Continued from yesterday. . .
Years have passed since then. Today the church pays a music director to order a Christmas show from some slick Christian catalog out of Texas, but Anna is still teaching Sunday school, and now she has my own three-year-old boy. No one else her age teaches, because kids have a way of forcing early retirements, just as they always did. But there is a smile on Anna's face whenever we drop our son off with her for Sunday school. It's a smile unlike anything we ever saw before on her face, a smile that surprised me at first. And Anna has a permanent now, her curly gray hair curled up tight around her head like any of a dozen other women in church.Time fills in gaps the way dawn colors a lakeshore landscape.

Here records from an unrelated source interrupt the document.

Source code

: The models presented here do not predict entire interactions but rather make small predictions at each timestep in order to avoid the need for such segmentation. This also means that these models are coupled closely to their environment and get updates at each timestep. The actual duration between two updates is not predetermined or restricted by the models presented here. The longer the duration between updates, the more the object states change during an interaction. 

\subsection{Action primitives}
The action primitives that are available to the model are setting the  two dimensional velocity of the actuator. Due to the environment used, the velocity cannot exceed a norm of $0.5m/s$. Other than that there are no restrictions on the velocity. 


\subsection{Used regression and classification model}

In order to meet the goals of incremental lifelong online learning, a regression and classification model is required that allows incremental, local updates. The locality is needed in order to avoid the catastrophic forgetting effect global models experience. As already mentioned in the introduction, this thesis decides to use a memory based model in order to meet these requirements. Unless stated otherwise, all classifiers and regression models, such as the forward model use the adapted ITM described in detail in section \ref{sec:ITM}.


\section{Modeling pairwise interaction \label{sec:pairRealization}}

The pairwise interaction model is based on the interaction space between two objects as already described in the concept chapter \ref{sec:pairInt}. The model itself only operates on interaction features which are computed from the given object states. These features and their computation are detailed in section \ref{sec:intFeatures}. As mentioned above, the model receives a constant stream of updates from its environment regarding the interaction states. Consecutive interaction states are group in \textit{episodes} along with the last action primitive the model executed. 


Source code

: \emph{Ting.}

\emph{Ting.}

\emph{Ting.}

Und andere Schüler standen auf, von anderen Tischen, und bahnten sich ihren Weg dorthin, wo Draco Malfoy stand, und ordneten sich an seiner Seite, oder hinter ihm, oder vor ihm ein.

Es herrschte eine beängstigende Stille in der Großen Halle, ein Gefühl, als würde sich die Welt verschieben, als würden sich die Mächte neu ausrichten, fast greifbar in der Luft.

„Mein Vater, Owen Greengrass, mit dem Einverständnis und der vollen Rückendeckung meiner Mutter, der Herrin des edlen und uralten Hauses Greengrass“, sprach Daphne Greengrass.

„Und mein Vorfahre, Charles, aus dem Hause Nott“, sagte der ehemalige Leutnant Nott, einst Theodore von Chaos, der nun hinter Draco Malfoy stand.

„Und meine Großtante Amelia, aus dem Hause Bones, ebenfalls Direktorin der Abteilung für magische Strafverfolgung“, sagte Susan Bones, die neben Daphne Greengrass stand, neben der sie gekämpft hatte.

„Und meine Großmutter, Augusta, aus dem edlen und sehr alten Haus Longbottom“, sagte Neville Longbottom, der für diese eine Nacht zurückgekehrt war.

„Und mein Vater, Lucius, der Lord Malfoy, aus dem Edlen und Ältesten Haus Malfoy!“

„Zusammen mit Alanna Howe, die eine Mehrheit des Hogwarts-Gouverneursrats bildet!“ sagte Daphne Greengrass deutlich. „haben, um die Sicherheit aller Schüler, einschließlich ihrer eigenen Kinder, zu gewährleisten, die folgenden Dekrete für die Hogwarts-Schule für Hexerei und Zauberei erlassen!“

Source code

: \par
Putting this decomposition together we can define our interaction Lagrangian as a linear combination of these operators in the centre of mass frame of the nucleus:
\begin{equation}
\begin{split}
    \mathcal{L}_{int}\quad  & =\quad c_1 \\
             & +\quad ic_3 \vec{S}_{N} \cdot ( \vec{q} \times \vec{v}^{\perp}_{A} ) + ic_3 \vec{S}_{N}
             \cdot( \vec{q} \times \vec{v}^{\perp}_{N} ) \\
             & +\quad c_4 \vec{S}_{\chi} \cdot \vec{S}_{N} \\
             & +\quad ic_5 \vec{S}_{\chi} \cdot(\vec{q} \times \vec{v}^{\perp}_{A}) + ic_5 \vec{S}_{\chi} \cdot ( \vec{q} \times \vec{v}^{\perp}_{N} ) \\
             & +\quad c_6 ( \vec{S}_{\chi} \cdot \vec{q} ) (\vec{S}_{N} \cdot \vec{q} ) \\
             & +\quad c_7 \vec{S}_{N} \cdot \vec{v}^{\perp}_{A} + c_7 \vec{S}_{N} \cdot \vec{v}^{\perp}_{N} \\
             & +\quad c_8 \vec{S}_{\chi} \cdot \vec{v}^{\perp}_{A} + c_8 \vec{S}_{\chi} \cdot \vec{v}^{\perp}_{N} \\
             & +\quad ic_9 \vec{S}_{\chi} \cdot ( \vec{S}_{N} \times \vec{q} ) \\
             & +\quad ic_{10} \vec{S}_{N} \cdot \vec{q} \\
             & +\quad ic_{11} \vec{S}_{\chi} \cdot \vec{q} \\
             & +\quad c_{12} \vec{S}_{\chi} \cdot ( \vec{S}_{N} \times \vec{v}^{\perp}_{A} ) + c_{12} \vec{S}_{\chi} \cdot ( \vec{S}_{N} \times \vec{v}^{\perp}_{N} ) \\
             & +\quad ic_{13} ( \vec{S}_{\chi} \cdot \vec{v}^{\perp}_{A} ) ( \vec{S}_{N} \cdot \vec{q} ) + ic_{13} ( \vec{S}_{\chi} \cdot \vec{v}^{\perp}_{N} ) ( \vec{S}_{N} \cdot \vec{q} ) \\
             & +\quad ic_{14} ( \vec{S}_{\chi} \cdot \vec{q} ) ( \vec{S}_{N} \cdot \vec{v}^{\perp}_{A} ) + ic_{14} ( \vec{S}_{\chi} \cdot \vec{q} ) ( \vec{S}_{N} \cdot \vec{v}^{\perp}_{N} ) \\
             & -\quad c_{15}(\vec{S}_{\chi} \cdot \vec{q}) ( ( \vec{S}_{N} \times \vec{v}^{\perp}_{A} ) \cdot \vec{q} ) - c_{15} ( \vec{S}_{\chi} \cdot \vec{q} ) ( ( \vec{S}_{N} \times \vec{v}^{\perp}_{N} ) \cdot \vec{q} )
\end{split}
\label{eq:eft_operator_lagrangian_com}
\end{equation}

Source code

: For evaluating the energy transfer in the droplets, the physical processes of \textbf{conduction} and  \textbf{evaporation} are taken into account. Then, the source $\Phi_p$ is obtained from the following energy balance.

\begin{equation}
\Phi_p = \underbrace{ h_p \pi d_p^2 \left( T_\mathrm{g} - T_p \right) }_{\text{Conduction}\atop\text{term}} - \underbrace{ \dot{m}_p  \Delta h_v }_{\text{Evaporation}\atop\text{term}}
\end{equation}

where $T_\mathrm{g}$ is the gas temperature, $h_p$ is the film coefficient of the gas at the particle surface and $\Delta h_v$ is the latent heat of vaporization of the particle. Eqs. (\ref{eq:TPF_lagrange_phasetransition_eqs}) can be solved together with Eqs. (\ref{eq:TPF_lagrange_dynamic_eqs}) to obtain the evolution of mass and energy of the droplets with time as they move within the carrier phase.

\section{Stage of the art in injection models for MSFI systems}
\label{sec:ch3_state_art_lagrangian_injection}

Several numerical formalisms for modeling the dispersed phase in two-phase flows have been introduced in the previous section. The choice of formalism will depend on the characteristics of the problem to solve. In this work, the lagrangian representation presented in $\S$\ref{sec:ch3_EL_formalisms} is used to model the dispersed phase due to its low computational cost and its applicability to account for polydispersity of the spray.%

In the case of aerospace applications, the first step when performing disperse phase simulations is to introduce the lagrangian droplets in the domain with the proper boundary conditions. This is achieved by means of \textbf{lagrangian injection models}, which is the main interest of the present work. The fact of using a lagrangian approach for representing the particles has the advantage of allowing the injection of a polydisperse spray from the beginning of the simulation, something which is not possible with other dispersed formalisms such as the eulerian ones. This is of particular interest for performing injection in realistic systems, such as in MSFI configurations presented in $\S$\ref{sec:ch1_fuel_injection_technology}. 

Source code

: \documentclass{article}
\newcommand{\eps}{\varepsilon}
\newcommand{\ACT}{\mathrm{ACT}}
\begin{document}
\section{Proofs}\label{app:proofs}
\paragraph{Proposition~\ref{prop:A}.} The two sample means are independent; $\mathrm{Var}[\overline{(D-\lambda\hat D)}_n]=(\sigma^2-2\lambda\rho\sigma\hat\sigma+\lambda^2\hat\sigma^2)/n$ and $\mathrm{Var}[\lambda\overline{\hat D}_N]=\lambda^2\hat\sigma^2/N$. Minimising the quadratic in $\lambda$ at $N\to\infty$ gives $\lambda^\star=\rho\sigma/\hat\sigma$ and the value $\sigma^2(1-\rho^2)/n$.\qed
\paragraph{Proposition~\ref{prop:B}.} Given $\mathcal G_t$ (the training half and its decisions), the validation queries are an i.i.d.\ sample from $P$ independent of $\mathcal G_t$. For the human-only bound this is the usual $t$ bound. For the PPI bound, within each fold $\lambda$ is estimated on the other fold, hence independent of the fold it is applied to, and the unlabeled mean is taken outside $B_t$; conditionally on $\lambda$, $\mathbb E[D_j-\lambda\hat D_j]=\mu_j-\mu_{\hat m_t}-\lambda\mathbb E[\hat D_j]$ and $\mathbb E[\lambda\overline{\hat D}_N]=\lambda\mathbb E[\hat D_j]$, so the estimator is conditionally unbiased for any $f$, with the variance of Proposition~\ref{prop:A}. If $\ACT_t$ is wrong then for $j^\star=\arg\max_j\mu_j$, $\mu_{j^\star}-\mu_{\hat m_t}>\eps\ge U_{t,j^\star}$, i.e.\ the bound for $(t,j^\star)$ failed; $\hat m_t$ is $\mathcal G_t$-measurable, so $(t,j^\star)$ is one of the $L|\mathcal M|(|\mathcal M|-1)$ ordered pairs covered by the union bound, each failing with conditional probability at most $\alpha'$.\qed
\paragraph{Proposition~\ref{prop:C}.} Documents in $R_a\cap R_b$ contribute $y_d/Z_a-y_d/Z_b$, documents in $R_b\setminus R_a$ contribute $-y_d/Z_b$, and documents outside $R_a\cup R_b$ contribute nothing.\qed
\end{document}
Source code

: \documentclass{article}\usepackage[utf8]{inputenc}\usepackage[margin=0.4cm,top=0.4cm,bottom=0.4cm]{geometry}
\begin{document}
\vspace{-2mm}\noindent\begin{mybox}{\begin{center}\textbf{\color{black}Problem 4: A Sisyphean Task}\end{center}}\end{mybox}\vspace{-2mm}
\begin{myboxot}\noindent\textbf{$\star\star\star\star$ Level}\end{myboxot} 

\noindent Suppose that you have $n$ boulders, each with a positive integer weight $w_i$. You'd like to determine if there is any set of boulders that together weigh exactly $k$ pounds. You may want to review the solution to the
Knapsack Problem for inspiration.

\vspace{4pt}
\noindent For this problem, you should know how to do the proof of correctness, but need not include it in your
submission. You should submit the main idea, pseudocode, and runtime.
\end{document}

Some things I know now about Anna. I know now that Anna cared for her parents until the day each of them died. I know now that her father was no gentle man to live with-blustery, hardheaded, stubborn as the toughest Hollander. I know now that when he was gone, every Sunday she dressed her mother, set her in the wheelchair, and pushed the old woman to church, even when she knew her mother understood little of the sermon. I know now that giving her life to them was a thankless, blessed job that might have turned anyone's face into something grim, something less than radiant.
I know now that the woman who never married regularly plays grandmother to two little blond-haired boys no older than my own son, two little boys her niece was left alone with when their father ran off with another woman.
Why does she smile that way today, twenty years after a class of fourth-grade boys decided she was much too owly to be a good teacher? Why does my son love her today? Why does he curl around my leg and turn away from her when she talks to him, as if he's embarrassed to have all of her attention himself? Why does Anna smile?
Maybe it's because life is easier for her now, later on in her years. Maybe the privileged burden of her parents' care is there behind her, settled in the pages of her mind like yellowed photographs. Maybe the anxiety of being alone has settled into a firm assurance that all things have worked together for good. Maybe playing grandmother has swelled the limits of her tolerance. Maybe the smile is simply the inherent reward of many years of Christmas programs interspersed annually in a lifetime of quiet selflessness.
Four hundred years ago we reformed the church and stopped canonization, stopped making saints. Maybe it's a shame. Today we don't know how to revere those who give themselves, all of themselves, through us to God. We let them pass on too easily, and we don't elevate them like heroes. After all, what was Abraham to David but a symbol of belief and courage, of faith and promise.
So this is for you, Anna. And this is for me. And this is for our son. And this is for our Lord.
I'm happy you're out of intensive care, and so is my son.
*~*~*~*~*
There's a bit more to the story. When the piece appeared in a magazine I knew some people in the community was published, I hoped my masked name might keep it away from those who would know who this central character is.
Nope.
A man who grew up not all that far from where I did, took a look, read a few words, and said, "Hey, he's talking about my aunt." That discovery got back to me, and more. No one seemed angry however, although if they had been angry or hurt, I may never have known.
Then, years later, when we were visiting the town where I grew up, the fictional Anna came up to me. I don't know that I had ever spoken to her before in my life. By this time, she was most certainly elderly. I will admit that I wondered what she was going to say, but when it came out, mid smiles, she told me she'd had the whole essay decoupaged and it hung in her bedroom.
I'm happy to say that it seemed to me that "Anna" was a winner.